So writes Walter Kurtz (SoberLook.com) in edited excerpts from his original article* entitled The US Student Loan Problem – Facts, Charts, & Thoughts.
[The following article is presented by Lorimer Wilson, editor of www.FinancialArticleSummariesToday.com and www.munKNEE.com and the FREE Market Intelligence Report newsletter (sample here – register here) and may have been edited ([ ]), abridged (…) and/or reformatted (some sub-titles and bold/italics emphases) for the sake of clarity and brevity to ensure a fast and easy read. This paragraph must be included in any article re-posting to avoid copyright infringement.]
Kurtz goes on to say:
Let’s take a look at where we stand with the overall student loan problem and how we could move forward. Here are six facts to consider:
1. There is about a trillion dollars worth of student loans outstanding with all but 15% of that owned or guaranteed by the federal government. The chart below shows the student loan amount held directly by the federal government. That balance is rising at about $110 bn per year.
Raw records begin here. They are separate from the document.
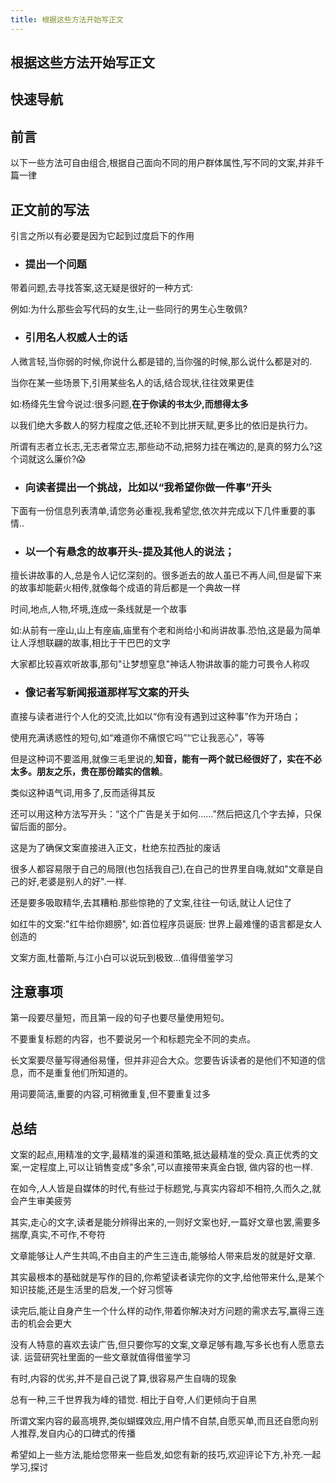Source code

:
 ```yaml
---
title: 根据这些方法开始写正文
---
```


## 根据这些方法开始写正文

## 快速导航

<TOC />

## 前言

以下一些方法可自由组合,根据自己面向不同的用户群体属性,写不同的文案,并非千篇一律

## 正文前的写法

引言之所以有必要是因为它起到过度启下的作用

- ### 提出一个问题

带着问题,去寻找答案,这无疑是很好的一种方式:

例如:为什么那些会写代码的女生,让一些同行的男生心生敬佩?

- ### 引用名人权威人士的话

人微言轻,当你弱的时候,你说什么都是错的,当你强的时候,那么说什么都是对的.

当你在某一些场景下,引用某些名人的话,结合现状,往往效果更佳

如:杨绛先生曾今说过:很多问题,**在于你读的书太少,而想得太多**

以我们绝大多数人的努力程度之低,还轮不到比拼天赋,更多比的依旧是执行力。

所谓有志者立长志,无志者常立志,那些动不动,把努力挂在嘴边的,是真的努力么?这个词就这么廉价?:scream:

- ### 向读者提出一个挑战，比如以“我希望你做一件事”开头

下面有一份信息列表清单,请您务必重视,我希望您,依次并完成以下几件重要的事情..

- ### 以一个有悬念的故事开头-提及其他人的说法；

擅长讲故事的人,总是令人记忆深刻的。很多逝去的故人虽已不再人间,但是留下来的故事却能薪火相传,就像每个成语的背后都是一个典故一样

时间,地点,人物,坏境,连成一条线就是一个故事

如:从前有一座山,山上有座庙,庙里有个老和尚给小和尚讲故事.恐怕,这是最为简单让人浮想联翩的故事,相比于干巴巴的文字

大家都比较喜欢听故事,那句"让梦想窒息"神话人物讲故事的能力可畏令人称叹

- ### 像记者写新闻报道那样写文案的开头

直接与读者进行个人化的交流,比如以“你有没有遇到过这种事”作为开场白；

使用充满诱惑性的短句,如“难道你不痛恨它吗”“它让我恶心”，等等

但是这种词不要滥用,就像三毛里说的,**知音，能有一两个就已经很好了，实在不必太多。朋友之乐，贵在那份踏实的信赖**。

类似这种语气词,用多了,反而适得其反

还可以用这种方法写开头：“这个广告是关于如何……”然后把这几个字去掉，只保留后面的部分。

这是为了确保文案直接进入正文，杜绝东拉西扯的废话

很多人都容易限于自己的局限(也包括我自己),在自己的世界里自嗨,就如"文章是自己的好,老婆是别人的好".一样.

还是要多吸取精华,去其糟粕.那些惊艳的了文案,往往一句话,就让人记住了

如红牛的文案:"红牛给你翅膀",
如:首位程序员诞辰: 世界上最难懂的语言都是女人创造的

文案方面,杜蕾斯,与江小白可以说玩到极致...值得借鉴学习

## 注意事项

第一段要尽量短，而且第一段的句子也要尽量使用短句。

不要重复标题的内容，也不要说另一个和标题完全不同的卖点。

长文案要尽量写得通俗易懂，但并非迎合大众。您要告诉读者的是他们不知道的信息，而不是重复他们所知道的。

用词要简洁,重要的内容,可稍微重复,但不要重复过多

## 总结

文案的起点,用精准的文字,最精准的渠道和策略,抵达最精准的受众.真正优秀的文案,一定程度上,可以让销售变成"多余",可以直接带来真金白银, 做内容的也一样.

在如今,人人皆是自媒体的时代,有些过于标题党,与真实内容却不相符,久而久之,就会产生审美疲劳

其实,走心的文字,读者是能分辨得出来的,一则好文案也好,一篇好文章也罢,需要多揣摩,真实,不可作,不夸符

文章能够让人产生共鸣,不由自主的产生三连击,能够给人带来启发的就是好文章.

其实最根本的基础就是写作的目的,你希望读者读完你的文字,给他带来什么,是某个知识技能,还是生活里的启发,一个好习惯等

读完后,能让自身产生一个什么样的动作,带着你解决对方问题的需求去写,赢得三连击的机会会更大

没有人特意的喜欢去读广告,但只要你写的文案,文章足够有趣,写多长也有人愿意去读. 运营研究社里面的一些文章就值得借鉴学习

有时,内容的优劣,并不是自己说了算,很容易产生自嗨的现象

总有一种,三千世界我为峰的错觉. 相比于自夸,人们更倾向于自黑

所谓文案内容的最高境界,类似蝴蝶效应,用户情不自禁,自愿买单,而且还自愿向别人推荐,发自内心的口碑式的传播

希望如上一些方法,能给您带来一些启发,如您有新的技巧,欢迎评论下方,补充.一起学习,探讨

<div align="right">
  <ShareLink />
</div>
<div align="center">
  <DaShang />
</div>
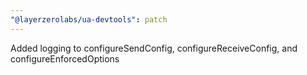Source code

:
 ```yaml
---
"@layerzerolabs/ua-devtools": patch
---
```


Added logging to configureSendConfig, configureReceiveConfig, and configureEnforcedOptions

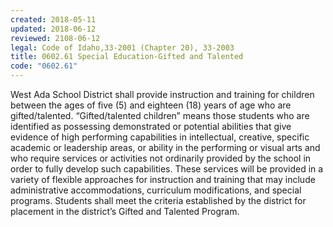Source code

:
 ```yaml
---
created: 2018-05-11
updated: 2018-06-12
reviewed: 2108-06-12
legal: Code of Idaho,33-2001 (Chapter 20), 33-2003
title: 0602.61 Special Education-Gifted and Talented
code: "0602.61"
---
```


West Ada School District shall provide instruction and training for children between the ages of five (5) and eighteen (18) years of age who are gifted/talented. “Gifted/talented children” means those students who are identified as possessing demonstrated or potential abilities that give evidence of high performing capabilities in intellectual, creative, specific academic or leadership areas, or ability in the performing or visual arts and who require services or activities not ordinarily provided by the school in order to fully develop such capabilities. These services will be provided in a variety of flexible approaches for instruction and training that may include administrative accommodations, curriculum modifications, and special programs. Students shall meet the criteria established by the district for placement in the district’s Gifted and Talented Program.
2. Higher education still provides a clear financial advantage, with the unemployment rate among college graduates at about half that of those with just a high school diploma. However when you add student loans into the mix, the financial situation of graduates is not as compelling. For example, while homeownership has declined across the board, the decline has been much sharper for those with student loans.
3. Not surprisingly, since 2008, the credit score of young people with student loans increasingly lags the score of those without this type of liability.
4. Based on the expected repayment schedule of outstanding student debt, an increasingly large volume of loans is forecast to be repaid each year yet, since 2007, the actual repayments keep falling further behind the repayment expectations. Based in this trend, the situation for 2013 looks a bit scary.
5. Student loans now have the highest delinquency rate among all major consumer credit asset classes. Based on the latest data, the trend isn’t encouraging.
6. While there is a perception that student loan delinquencies are limited to generation-Y borrowers, delinquencies are rising across all ages.
The data clearly shows that the risk to the taxpayers is on the rise and the strain on US consumers from student loans isn’t going to improve any time soon.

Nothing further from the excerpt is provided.